Mark’s reference to a plurality of angels indicates that Jesus is sustained by the servants of God. There is no indication in Mark that the service of the angels is withdrawn nor that it serves to mark the termination of the temptation. As Mauser remarks, “Mark thinks of the temptation, the being with the animals and the service of the angels as continuous events in the course of which all the forces of God and Satan are simultaneously present.” This is an appropriate description, for the Marcan account of the ministry of Jesus is dominated by his confrontation with demonic forces and the sustaining of temptation. Jesus’ obedience to God is affirmed and sustained in the wilderness, the precise place where Israel’s rebellion had brought death and alienation, in order that the new Israel of God may be constituted.[1]
This encounter was supremely dramatic. The backdrop was a desolate, monotonous wasteland like that in the forlorn surrealism of a Dali painting—an anti-Eden. In the foreground sat the weary and desperately hungry Christ. Before him glided the resplendent figure of Satan, radiating power and promise—elegantly beautiful.
The first Adam fell to the gorgeous Satan in the glories of Eden; now the second Adam faced Satan’s deceptively beautiful presence in trackless desolation. The encounter of Christ and Satan was the greatest combat which has ever taken place on the face of the earth, and by far the most important.

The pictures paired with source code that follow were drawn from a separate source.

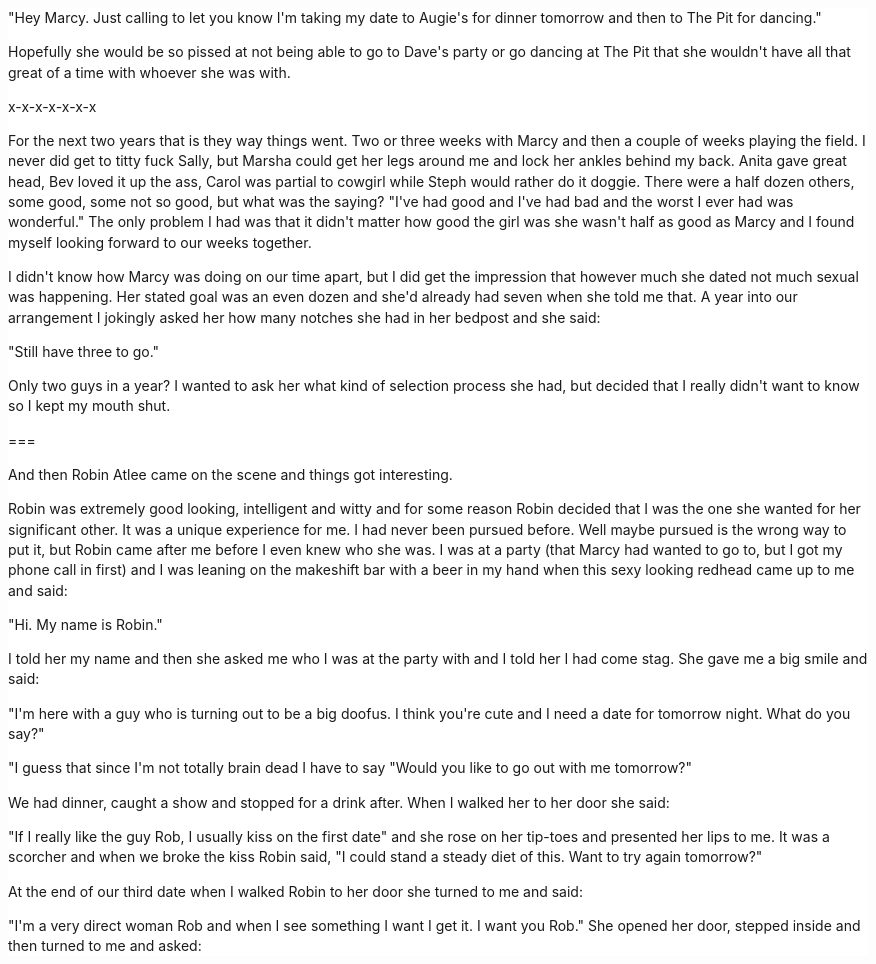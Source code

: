 "Hey Marcy. Just calling to let you know I'm taking my date to Augie's for dinner tomorrow and then to The Pit for dancing." 

Hopefully she would be so pissed at not being able to go to Dave's party or go dancing at The Pit that she wouldn't have all that great of a time with whoever she was with. 

x-x-x-x-x-x-x 

For the next two years that is they way things went. Two or three weeks with Marcy and then a couple of weeks playing the field. I never did get to titty fuck Sally, but Marsha could get her legs around me and lock her ankles behind my back. Anita gave great head, Bev loved it up the ass, Carol was partial to cowgirl while Steph would rather do it doggie. There were a half dozen others, some good, some not so good, but what was the saying? "I've had good and I've had bad and the worst I ever had was wonderful." The only problem I had was that it didn't matter how good the girl was she wasn't half as good as Marcy and I found myself looking forward to our weeks together. 

I didn't know how Marcy was doing on our time apart, but I did get the impression that however much she dated not much sexual was happening. Her stated goal was an even dozen and she'd already had seven when she told me that. A year into our arrangement I jokingly asked her how many notches she had in her bedpost and she said: 

"Still have three to go." 

Only two guys in a year? I wanted to ask her what kind of selection process she had, but decided that I really didn't want to know so I kept my mouth shut.  

===

And then Robin Atlee came on the scene and things got interesting. 

Robin was extremely good looking, intelligent and witty and for some reason Robin decided that I was the one she wanted for her significant other. It was a unique experience for me. I had never been pursued before. Well maybe pursued is the wrong way to put it, but Robin came after me before I even knew who she was. I was at a party (that Marcy had wanted to go to, but I got my phone call in first) and I was leaning on the makeshift bar with a beer in my hand when this sexy looking redhead came up to me and said: 

"Hi. My name is Robin." 

I told her my name and then she asked me who I was at the party with and I told her I had come stag. She gave me a big smile and said: 

"I'm here with a guy who is turning out to be a big doofus. I think you're cute and I need a date for tomorrow night. What do you say?" 

"I guess that since I'm not totally brain dead I have to say "Would you like to go out with me tomorrow?" 

We had dinner, caught a show and stopped for a drink after. When I walked her to her door she said: 

"If I really like the guy Rob, I usually kiss on the first date" and she rose on her tip-toes and presented her lips to me. It was a scorcher and when we broke the kiss Robin said, "I could stand a steady diet of this. Want to try again tomorrow?" 

At the end of our third date when I walked Robin to her door she turned to me and said: 

"I'm a very direct woman Rob and when I see something I want I get it. I want you Rob." She opened her door, stepped inside and then turned to me and asked:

If Christ had failed at any point, we would have no hope of resisting temptation (the Eichmann in us) or of receiving salvation. Our Lord was, of course, victorious. As we look at his victory, we look at ours.

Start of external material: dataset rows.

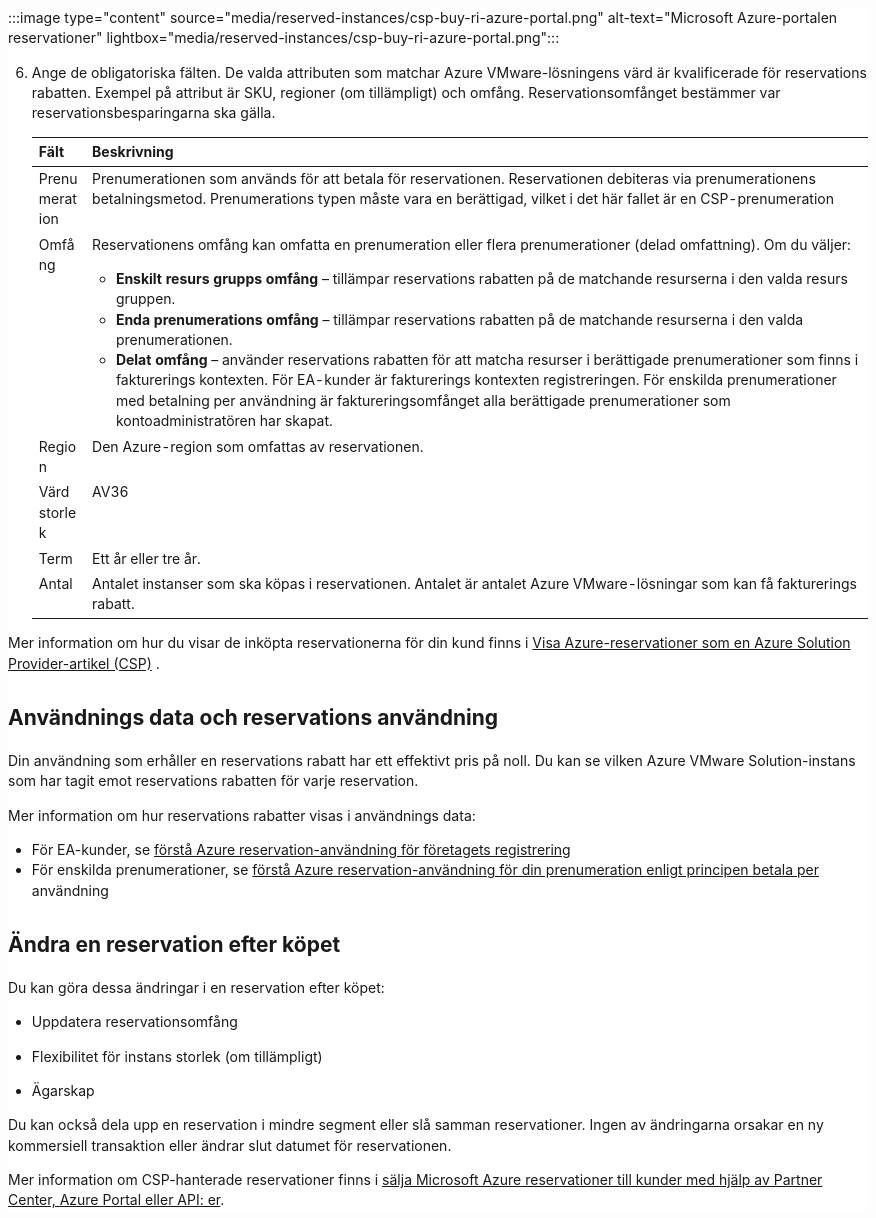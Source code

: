    :::image type="content" source="media/reserved-instances/csp-buy-ri-azure-portal.png" alt-text="Microsoft Azure-portalen reservationer" lightbox="media/reserved-instances/csp-buy-ri-azure-portal.png":::

6. Ange de obligatoriska fälten. De valda attributen som matchar Azure VMware-lösningens värd är kvalificerade för reservations rabatten.  Exempel på attribut är SKU, regioner (om tillämpligt) och omfång. Reservationsomfånget bestämmer var reservationsbesparingarna ska gälla.

   | Fält        |  Beskrivning |
   | ------------ | ------------ |
   | Prenumeration | Prenumerationen som används för att betala för reservationen. Reservationen debiteras via prenumerationens betalningsmetod. Prenumerations typen måste vara en berättigad, vilket i det här fallet är en CSP-prenumeration|
   | Omfång        | Reservationens omfång kan omfatta en prenumeration eller flera prenumerationer (delad omfattning). Om du väljer:<br><ul><li><b>Enskilt resurs grupps omfång</b> – tillämpar reservations rabatten på de matchande resurserna i den valda resurs gruppen.</li><li><b>Enda prenumerations omfång</b> – tillämpar reservations rabatten på de matchande resurserna i den valda prenumerationen.</li><li><b>Delat omfång</b> – använder reservations rabatten för att matcha resurser i berättigade prenumerationer som finns i fakturerings kontexten. För EA-kunder är fakturerings kontexten registreringen. För enskilda prenumerationer med betalning per användning är faktureringsomfånget alla berättigade prenumerationer som kontoadministratören har skapat.</li></ul>       |
   | Region       | Den Azure-region som omfattas av reservationen.   |
   | Värd storlek    | AV36    |
   | Term         | Ett år eller tre år.  |
   | Antal     | Antalet instanser som ska köpas i reservationen. Antalet är antalet Azure VMware-lösningar som kan få fakturerings rabatt.     |

Mer information om hur du visar de inköpta reservationerna för din kund finns i [Visa Azure-reservationer som en Azure Solution Provider-artikel (CSP)](../cost-management-billing/reservations/how-to-view-csp-reservations.md) .

## <a name="usage-data-and-reservation-usage"></a>Användnings data och reservations användning

Din användning som erhåller en reservations rabatt har ett effektivt pris på noll. Du kan se vilken Azure VMware Solution-instans som har tagit emot reservations rabatten för varje reservation.

Mer information om hur reservations rabatter visas i användnings data:

- För EA-kunder, se [förstå Azure reservation-användning för företagets registrering](../cost-management-billing/reservations/understand-reserved-instance-usage-ea.md)
- För enskilda prenumerationer, se [förstå Azure reservation-användning för din prenumeration enligt principen betala per](../cost-management-billing/reservations/understand-reserved-instance-usage.md) användning

## <a name="change-a-reservation-after-purchase"></a>Ändra en reservation efter köpet

Du kan göra dessa ändringar i en reservation efter köpet:

-   Uppdatera reservationsomfång

-   Flexibilitet för instans storlek (om tillämpligt)

-   Ägarskap

Du kan också dela upp en reservation i mindre segment eller slå samman reservationer. Ingen av ändringarna orsakar en ny kommersiell transaktion eller ändrar slut datumet för reservationen.

Mer information om CSP-hanterade reservationer finns i [sälja Microsoft Azure reservationer till kunder med hjälp av Partner Center, Azure Portal eller API: er](/partner-center/azure-reservations).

Now I don't know as I walked through that passage if you got the full import of what is going on here, but let me say it this way: at this moment as Christ is in the wilderness, all the hopes of humanity are resting on Christ’s shoulders; because if Christ gives in, if He succumbs to temptation even for a moment, if He succumbs in thought or desire or word or action for just one second in those forty days, our hope of redemption is over because then He cannot go to the cross as the perfect Lamb of God! And so there is no acceptable sacrifice, and so there is no such thing as redemption and forgiveness; there is no defeat of sin; there is no power over sin; there is no hope of eternity; the whole thing crashes to the ground!
Briefly in this moment Mark comments on the majesty and significance and importance of this event. It must be the pure, unspotted Lamb of God without sin who goes to the cross. There's nothing that Satan is going to be able to throw at Him that’s going to cause Him to turn from the Father’s will; there's hope for us; we will be redeemed!

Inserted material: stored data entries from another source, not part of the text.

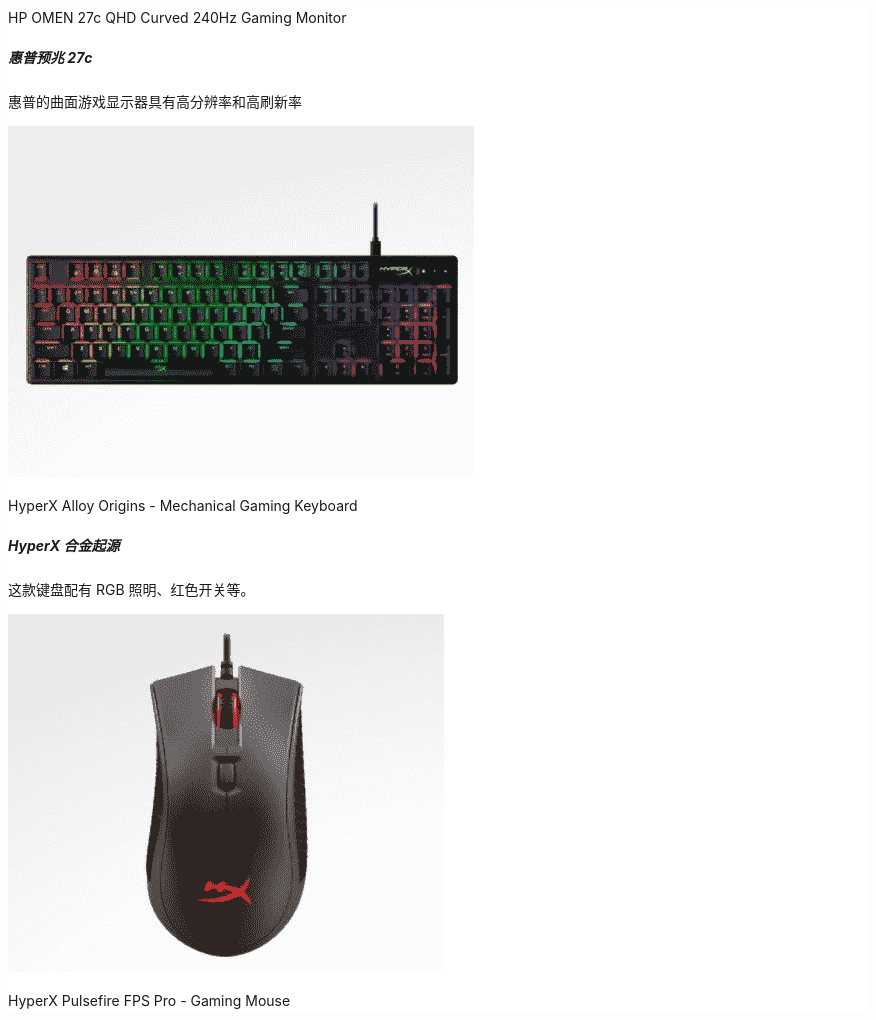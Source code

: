 HP OMEN 27c QHD Curved 240Hz Gaming Monitor

##### 惠普预兆 27c

惠普的曲面游戏显示器具有高分辨率和高刷新率

 <picture>![This keyboard comes with RGB lighting, red switches, and more.](img/34e923346c931400c0728ce8be7f5f55.png)</picture> 

HyperX Alloy Origins - Mechanical Gaming Keyboard

##### HyperX 合金起源

这款键盘配有 RGB 照明、红色开关等。

 <picture>![This gaming mouse offers 16,000DPI, so it's very precise.](img/95a2b2117acefee11373f80a3ee74907.png)</picture> 

HyperX Pulsefire FPS Pro - Gaming Mouse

So how are you doing with temptation? Do you act like you have no power? Do you give in to things that you should see coming? Do you give yourself to arguments that make wrong look right, trying to recast what you have done to make it more acceptable to your conscience? Do you live naïvely? Do you live proudly falling into believing that you're not susceptible in ways that you actually are?
This passage is for you because the Redeemer has come. He has faced temptation for you. In Him, there is forgiveness; but in Him, there's even more; there's power to say, “No!” Are you availing yourself of that power? Are you living in that power? Are you living in the grace of the second Adam? Paul Tripp
In those moments when you're being mistreated, and in those moments when the lure of evil is so strong in you, in those moments when your eyes see things and your heart begins to move toward those things, in moments when your thoughts begin to run away, in moments of jealousy or anger or doubt--do you rise and say, “My Messiah has defeated the enemy on my behalf, and I will stand and say, ‘No!’” and go in another direction? Jesus bore the full force of the sin and temptation of a fallen world so that we would have forgiveness, and we would have power. May we live in that forgiveness, and may we exercise that power!
1 1. Charles Colson, Who Speaks for God?(Westchester, IL: Crossway Books, 1985), pp. 27, 28.
[1]Lane, W. L. (1974). The Gospel of Mark (pp. 59–62). Wm. B. Eerdmans Publishing Co.